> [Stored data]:

• • • • • • •

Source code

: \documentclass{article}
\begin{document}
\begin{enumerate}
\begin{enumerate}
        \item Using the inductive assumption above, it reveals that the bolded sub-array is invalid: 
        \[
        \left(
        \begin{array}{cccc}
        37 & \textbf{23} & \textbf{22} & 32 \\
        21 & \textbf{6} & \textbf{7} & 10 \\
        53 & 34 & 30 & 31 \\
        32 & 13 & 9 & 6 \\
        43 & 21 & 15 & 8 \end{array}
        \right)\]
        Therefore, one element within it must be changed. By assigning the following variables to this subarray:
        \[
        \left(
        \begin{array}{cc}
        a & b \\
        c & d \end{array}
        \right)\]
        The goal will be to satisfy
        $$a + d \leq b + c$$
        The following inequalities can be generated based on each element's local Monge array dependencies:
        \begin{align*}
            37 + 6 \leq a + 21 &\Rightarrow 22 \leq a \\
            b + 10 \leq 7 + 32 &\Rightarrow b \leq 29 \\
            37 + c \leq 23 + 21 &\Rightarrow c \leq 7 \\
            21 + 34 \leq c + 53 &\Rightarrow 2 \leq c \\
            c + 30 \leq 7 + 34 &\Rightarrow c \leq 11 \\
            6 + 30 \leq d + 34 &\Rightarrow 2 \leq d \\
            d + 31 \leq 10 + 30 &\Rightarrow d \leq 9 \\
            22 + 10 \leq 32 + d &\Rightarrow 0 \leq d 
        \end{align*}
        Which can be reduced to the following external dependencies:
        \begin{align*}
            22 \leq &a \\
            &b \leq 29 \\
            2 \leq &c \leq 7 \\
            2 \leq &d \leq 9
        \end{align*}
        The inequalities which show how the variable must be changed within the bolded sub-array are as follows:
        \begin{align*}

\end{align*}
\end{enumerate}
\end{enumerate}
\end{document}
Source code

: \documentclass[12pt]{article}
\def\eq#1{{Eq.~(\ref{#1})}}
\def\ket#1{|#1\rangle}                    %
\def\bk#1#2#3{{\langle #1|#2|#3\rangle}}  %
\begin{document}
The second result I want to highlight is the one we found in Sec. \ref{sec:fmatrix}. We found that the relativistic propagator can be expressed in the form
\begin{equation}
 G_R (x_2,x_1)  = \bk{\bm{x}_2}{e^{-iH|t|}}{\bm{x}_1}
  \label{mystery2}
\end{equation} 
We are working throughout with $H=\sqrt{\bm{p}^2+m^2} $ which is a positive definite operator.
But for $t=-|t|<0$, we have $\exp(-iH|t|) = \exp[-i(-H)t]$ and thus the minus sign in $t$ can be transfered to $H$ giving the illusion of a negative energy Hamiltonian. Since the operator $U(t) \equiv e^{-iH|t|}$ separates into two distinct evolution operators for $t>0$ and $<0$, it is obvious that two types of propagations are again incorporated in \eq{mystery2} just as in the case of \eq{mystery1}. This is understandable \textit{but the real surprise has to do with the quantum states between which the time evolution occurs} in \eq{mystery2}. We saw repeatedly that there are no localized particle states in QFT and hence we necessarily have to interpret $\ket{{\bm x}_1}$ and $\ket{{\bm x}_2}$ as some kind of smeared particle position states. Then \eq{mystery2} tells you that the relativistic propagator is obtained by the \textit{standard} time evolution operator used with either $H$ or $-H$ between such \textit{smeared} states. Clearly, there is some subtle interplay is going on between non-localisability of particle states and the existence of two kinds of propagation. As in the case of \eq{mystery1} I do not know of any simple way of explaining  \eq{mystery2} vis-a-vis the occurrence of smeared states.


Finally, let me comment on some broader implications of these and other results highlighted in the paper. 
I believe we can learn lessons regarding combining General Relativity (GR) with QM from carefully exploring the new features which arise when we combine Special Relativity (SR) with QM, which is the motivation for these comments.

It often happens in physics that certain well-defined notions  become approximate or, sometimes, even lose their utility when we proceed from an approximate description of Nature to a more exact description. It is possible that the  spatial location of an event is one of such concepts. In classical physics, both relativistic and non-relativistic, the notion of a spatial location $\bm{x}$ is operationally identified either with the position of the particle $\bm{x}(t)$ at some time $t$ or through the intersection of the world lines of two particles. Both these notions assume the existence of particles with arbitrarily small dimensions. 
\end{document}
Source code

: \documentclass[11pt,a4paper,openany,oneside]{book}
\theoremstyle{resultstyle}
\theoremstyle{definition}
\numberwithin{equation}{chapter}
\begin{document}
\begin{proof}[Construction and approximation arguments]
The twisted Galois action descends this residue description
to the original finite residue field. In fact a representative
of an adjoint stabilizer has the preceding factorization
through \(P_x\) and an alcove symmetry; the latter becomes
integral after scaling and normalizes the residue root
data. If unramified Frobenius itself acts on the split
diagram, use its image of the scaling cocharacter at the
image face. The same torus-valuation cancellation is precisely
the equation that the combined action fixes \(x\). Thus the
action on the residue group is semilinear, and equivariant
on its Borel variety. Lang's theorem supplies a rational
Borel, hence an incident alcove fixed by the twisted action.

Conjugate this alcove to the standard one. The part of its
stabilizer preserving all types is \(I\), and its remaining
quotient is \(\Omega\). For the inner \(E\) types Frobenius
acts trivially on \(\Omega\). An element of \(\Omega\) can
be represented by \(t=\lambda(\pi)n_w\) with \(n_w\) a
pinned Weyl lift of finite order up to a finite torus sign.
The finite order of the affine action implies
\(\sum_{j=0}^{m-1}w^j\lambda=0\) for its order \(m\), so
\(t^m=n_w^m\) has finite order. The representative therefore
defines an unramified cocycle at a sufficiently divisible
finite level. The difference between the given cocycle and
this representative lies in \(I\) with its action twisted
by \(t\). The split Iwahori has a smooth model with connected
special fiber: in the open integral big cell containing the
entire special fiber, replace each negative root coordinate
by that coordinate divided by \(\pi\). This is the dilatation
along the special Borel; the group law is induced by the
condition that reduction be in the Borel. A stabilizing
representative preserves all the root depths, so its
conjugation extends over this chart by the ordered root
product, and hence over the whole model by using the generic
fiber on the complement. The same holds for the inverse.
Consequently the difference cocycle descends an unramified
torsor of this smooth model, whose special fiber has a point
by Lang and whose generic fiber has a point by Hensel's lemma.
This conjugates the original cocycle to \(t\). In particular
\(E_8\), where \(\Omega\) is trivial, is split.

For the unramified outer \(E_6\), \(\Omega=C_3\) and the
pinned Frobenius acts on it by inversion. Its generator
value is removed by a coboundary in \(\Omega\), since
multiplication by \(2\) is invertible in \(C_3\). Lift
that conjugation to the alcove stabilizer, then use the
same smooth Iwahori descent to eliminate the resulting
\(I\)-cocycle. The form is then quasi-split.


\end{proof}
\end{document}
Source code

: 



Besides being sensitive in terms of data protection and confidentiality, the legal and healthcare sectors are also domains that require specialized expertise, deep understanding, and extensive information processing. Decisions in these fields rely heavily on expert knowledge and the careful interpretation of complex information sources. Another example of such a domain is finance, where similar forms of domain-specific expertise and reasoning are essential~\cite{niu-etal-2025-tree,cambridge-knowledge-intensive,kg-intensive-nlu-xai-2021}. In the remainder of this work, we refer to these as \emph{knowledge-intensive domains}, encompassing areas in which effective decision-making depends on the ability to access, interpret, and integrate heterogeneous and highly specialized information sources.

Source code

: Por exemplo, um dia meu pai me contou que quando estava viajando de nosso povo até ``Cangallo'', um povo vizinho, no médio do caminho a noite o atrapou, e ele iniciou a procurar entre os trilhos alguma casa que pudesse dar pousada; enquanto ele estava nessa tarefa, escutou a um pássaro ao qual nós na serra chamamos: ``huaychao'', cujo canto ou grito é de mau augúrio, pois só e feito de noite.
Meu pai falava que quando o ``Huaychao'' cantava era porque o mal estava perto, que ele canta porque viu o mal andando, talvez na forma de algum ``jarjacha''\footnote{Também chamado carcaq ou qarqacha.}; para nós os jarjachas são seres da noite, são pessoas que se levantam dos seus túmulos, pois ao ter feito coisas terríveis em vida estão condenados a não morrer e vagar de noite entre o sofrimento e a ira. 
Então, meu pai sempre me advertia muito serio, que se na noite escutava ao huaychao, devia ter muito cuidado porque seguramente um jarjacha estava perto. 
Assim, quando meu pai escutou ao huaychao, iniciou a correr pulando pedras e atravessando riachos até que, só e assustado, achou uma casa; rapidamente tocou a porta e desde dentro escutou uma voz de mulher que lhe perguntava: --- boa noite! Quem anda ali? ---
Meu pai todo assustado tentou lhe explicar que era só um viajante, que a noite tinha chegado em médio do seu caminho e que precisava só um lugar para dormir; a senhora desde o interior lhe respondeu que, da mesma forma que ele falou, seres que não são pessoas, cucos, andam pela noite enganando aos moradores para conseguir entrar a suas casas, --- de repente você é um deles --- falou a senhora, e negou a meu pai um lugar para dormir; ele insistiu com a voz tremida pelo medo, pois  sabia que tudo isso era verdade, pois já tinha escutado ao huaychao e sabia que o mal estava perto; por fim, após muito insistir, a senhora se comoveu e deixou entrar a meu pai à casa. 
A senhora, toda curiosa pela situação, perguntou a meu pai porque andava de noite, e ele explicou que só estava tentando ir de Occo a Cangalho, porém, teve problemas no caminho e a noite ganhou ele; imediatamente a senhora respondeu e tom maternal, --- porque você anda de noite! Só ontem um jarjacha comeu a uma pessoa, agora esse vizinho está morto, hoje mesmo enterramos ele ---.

• • • • • • •

> [AIM OF THE EXERCISE]: Search the records for the string "acts" and, wherever a line contains it, please copy that line.

> [THE COMPLETED TASK]:
data. If unramified Frobenius itself acts on the split
acts trivially on \(\Omega\). An element of \(\Omega\) can
pinned Frobenius acts on it by inversion. Its generator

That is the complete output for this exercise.